Segment Start: GIVEN ENTRIES
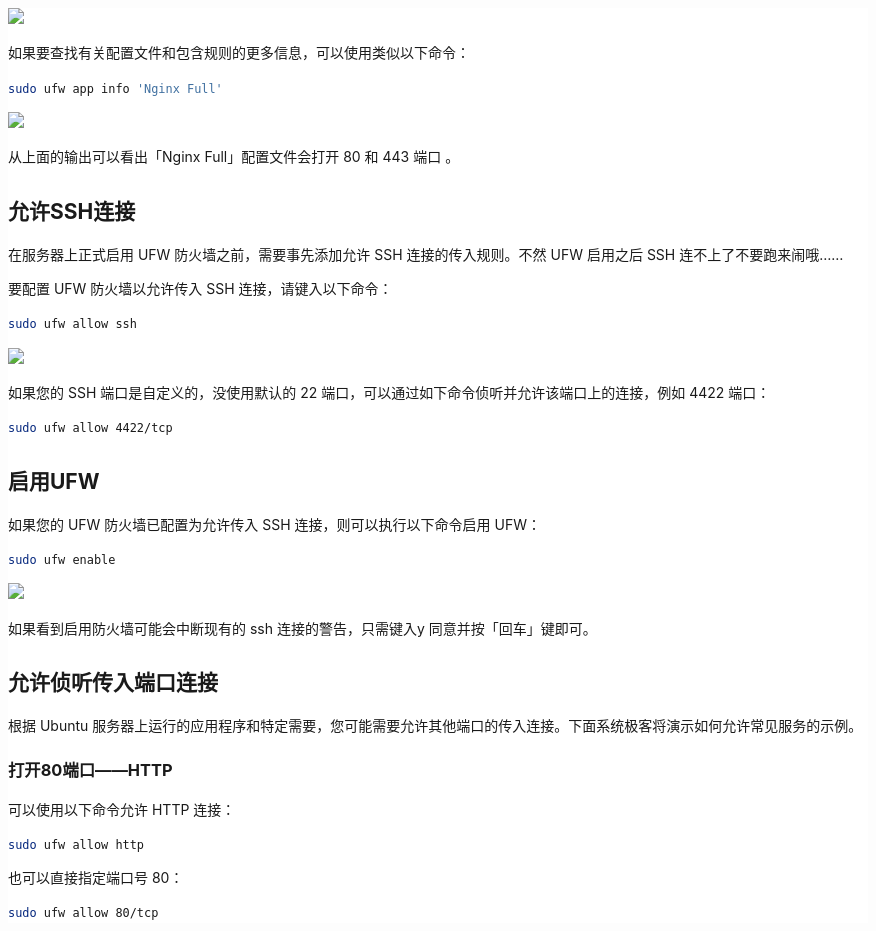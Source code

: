 ![][3]
 
如果要查找有关配置文件和包含规则的更多信息，可以使用类似以下命令：

```sh
sudo ufw app info 'Nginx Full'
```
 
![][4]
 
从上面的输出可以看出「Nginx Full」配置文件会打开 80 和 443 端口 。
 
## 允许SSH连接
 
在服务器上正式启用 UFW 防火墙之前，需要事先添加允许 SSH 连接的传入规则。不然 UFW 启用之后 SSH 连不上了不要跑来闹哦……
 
要配置 UFW 防火墙以允许传入 SSH 连接，请键入以下命令：

```sh
sudo ufw allow ssh
```
 
![][5]
 
如果您的 SSH 端口是自定义的，没使用默认的 22 端口，可以通过如下命令侦听并允许该端口上的连接，例如 4422 端口：

```sh
sudo ufw allow 4422/tcp
```
 
## 启用UFW
 
如果您的 UFW 防火墙已配置为允许传入 SSH 连接，则可以执行以下命令启用 UFW：

```sh
sudo ufw enable
```
 
![][6]
 
如果看到启用防火墙可能会中断现有的 ssh 连接的警告，只需键入y  同意并按「回车」键即可。
 
## 允许侦听传入端口连接
 
根据 Ubuntu 服务器上运行的应用程序和特定需要，您可能需要允许其他端口的传入连接。下面系统极客将演示如何允许常见服务的示例。
 
### 打开80端口——HTTP
 
可以使用以下命令允许 HTTP 连接：

```sh
sudo ufw allow http
```
 
也可以直接指定端口号 80：

```sh
sudo ufw allow 80/tcp
```
 

[8]: https://www.sysgeek.cn/iptables-secure-linux-desktop/
[0]: ../img/6ZZna2A.jpg
[1]: ../img/NN3aeqM.jpg
[2]: ../img/nInyeuF.jpg
[3]: ../img/EryINrz.jpg
[4]: ../img/ruEniqv.jpg
[5]: ../img/Ezymaui.jpg
[6]: ../img/RvmQBbe.jpg
[7]: ../img/bqiAv2Y.jpg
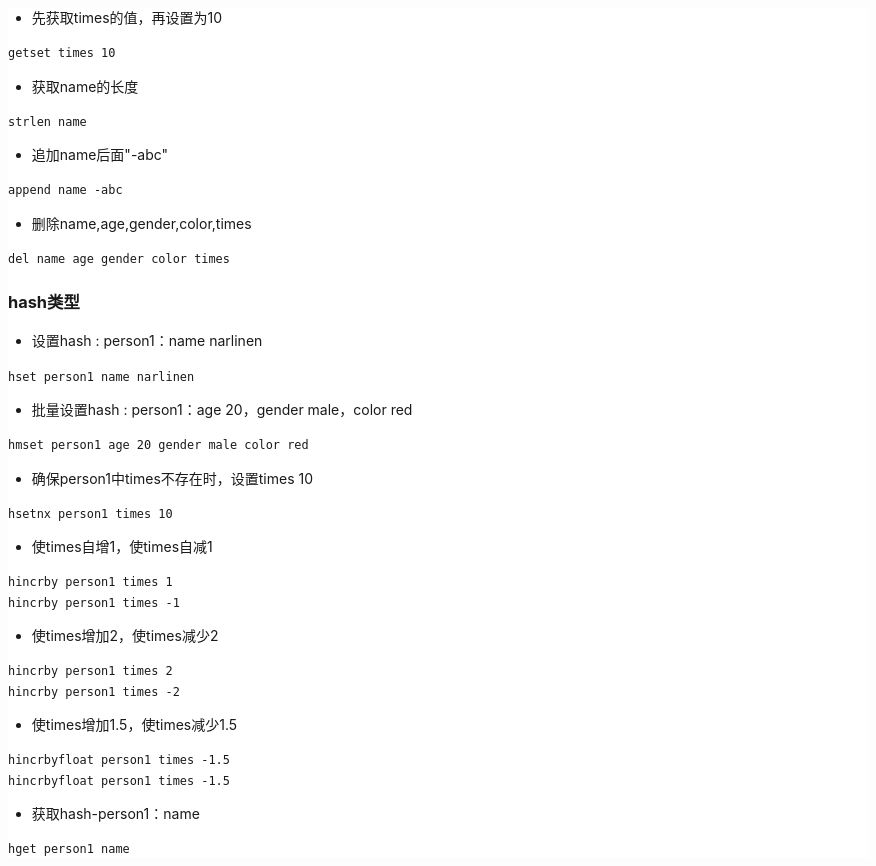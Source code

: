 * 先获取times的值，再设置为10
```
getset times 10
```

* 获取name的长度
```
strlen name
```

* 追加name后面"-abc"
```
append name -abc
```

* 删除name,age,gender,color,times
```
del name age gender color times
```

### hash类型

* 设置hash : person1：name narlinen
```
hset person1 name narlinen
```

* 批量设置hash : person1：age 20，gender male，color red
```
hmset person1 age 20 gender male color red
```

* 确保person1中times不存在时，设置times 10
```
hsetnx person1 times 10
```

* 使times自增1，使times自减1
```
hincrby person1 times 1
hincrby person1 times -1
```

* 使times增加2，使times减少2
```
hincrby person1 times 2
hincrby person1 times -2
```

* 使times增加1.5，使times减少1.5
```
hincrbyfloat person1 times -1.5
hincrbyfloat person1 times -1.5
```

* 获取hash-person1：name
```
hget person1 name
```
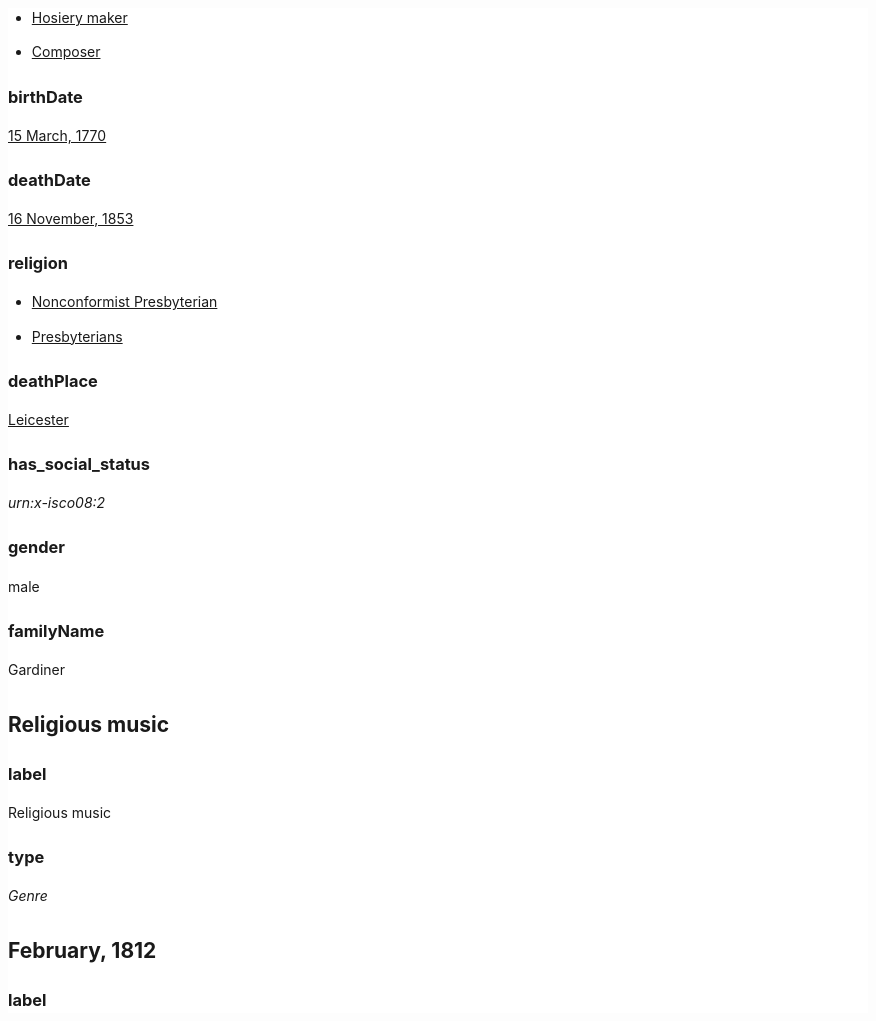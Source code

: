  - [Hosiery maker](#Hosiery-maker)

 - [Composer](#Composer)

### birthDate


[15 March, 1770](#15-March-1770)

### deathDate


[16 November, 1853](#16-November-1853)

### religion

 - [Nonconformist Presbyterian](#Nonconformist-Presbyterian)

 - [Presbyterians](#Presbyterians)

### deathPlace


[Leicester](#Leicester)

### has_social_status


*urn:x-isco08:2*

### gender


male

### familyName


Gardiner

## Religious music

### label


Religious music

### type


*Genre*

## February, 1812

### label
Segment End: GIVEN ENTRIES
=== BRIEF ===
The word "gender" appears on some lines of the data above; count those lines and return only the number.

=== TASK RESPONSE ===
5